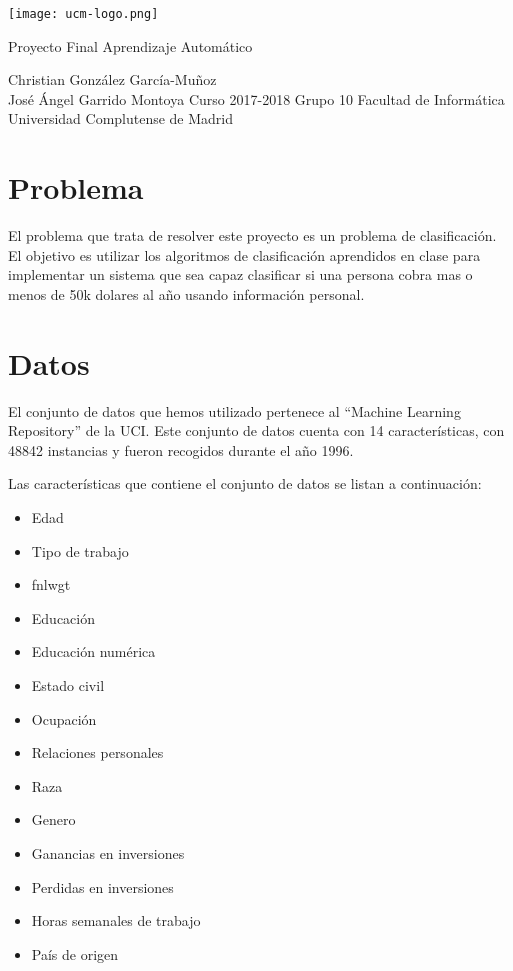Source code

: \documentclass[11pt,spanish]{article}
\begin{document}
\begin{titlepage}
	\centering
    \texttt{[image: ucm-logo.png]}
    \vskip 1cm
    
    \centering
    {\huge Proyecto Final Aprendizaje Automático
    }
    \newline
    \newline
    \newline
    \newline
    
	\centering \large { Christian González García-Muñoz \\  José Ángel Garrido Montoya}
    \vskip 1cm
    \centering \Large {Curso 2017-2018}
    \vskip 1cm
    \centering \Large { Grupo 10 }
	\vskip 1cm
    \centering \large {Facultad de Informática \\ Universidad Complutense de Madrid}
    \vskip 0.5cm

\end{titlepage}
\newpage
\tableofcontents
\newpage
\listoffigures
\newpage
\section{Problema}
El problema que trata de resolver este proyecto es un problema de clasificación. El objetivo es utilizar los algoritmos de clasificación aprendidos en clase para implementar un sistema que sea capaz clasificar si una persona cobra mas o menos de 50k dolares al año usando información personal. 
\section{Datos}
El conjunto de datos que hemos utilizado \cite{dataset} pertenece al ``Machine Learning Repository'' de la UCI. Este conjunto de datos cuenta con 14 características, con 48842 instancias y fueron recogidos durante el año 1996.
\newline

Las características que contiene el conjunto de datos se listan a continuación: 

\begin{itemize}
    \item Edad 
	\item Tipo de trabajo
    \item fnlwgt
	\item Educación
    \item Educación numérica
    \item Estado civil
    \item Ocupación
    \item Relaciones personales
    \item Raza
    \item Genero
    \item Ganancias en inversiones
    \item Perdidas en inversiones
    \item Horas semanales de trabajo
    \item País de origen
    \newline
\end{itemize}
\end{document}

◇ ◇ ◇

▶ _Work to complete_:
Please repeat every record above exactly, leaving the pictures out.

▶ _Exercise solution_:
Source code

: \documentclass[11pt,spanish]{article}
\begin{document}
\begin{titlepage}
	\centering
    \texttt{[image: ucm-logo.png]}
    \vskip 1cm
    
    \centering
    {\huge Proyecto Final Aprendizaje Automático
    }
    \newline
    \newline
    \newline
    \newline
    
	\centering \large { Christian González García-Muñoz \\  José Ángel Garrido Montoya}
    \vskip 1cm
    \centering \Large {Curso 2017-2018}
    \vskip 1cm
    \centering \Large { Grupo 10 }
	\vskip 1cm
    \centering \large {Facultad de Informática \\ Universidad Complutense de Madrid}
    \vskip 0.5cm

\end{titlepage}
\newpage
\tableofcontents
\newpage
\listoffigures
\newpage
\section{Problema}
El problema que trata de resolver este proyecto es un problema de clasificación. El objetivo es utilizar los algoritmos de clasificación aprendidos en clase para implementar un sistema que sea capaz clasificar si una persona cobra mas o menos de 50k dolares al año usando información personal. 
\section{Datos}
El conjunto de datos que hemos utilizado \cite{dataset} pertenece al ``Machine Learning Repository'' de la UCI. Este conjunto de datos cuenta con 14 características, con 48842 instancias y fueron recogidos durante el año 1996.
\newline

Las características que contiene el conjunto de datos se listan a continuación: 

\begin{itemize}
    \item Edad 
	\item Tipo de trabajo
    \item fnlwgt
	\item Educación
    \item Educación numérica
    \item Estado civil
    \item Ocupación
    \item Relaciones personales
    \item Raza
    \item Genero
    \item Ganancias en inversiones
    \item Perdidas en inversiones
    \item Horas semanales de trabajo
    \item País de origen
    \newline
\end{itemize}
\end{document}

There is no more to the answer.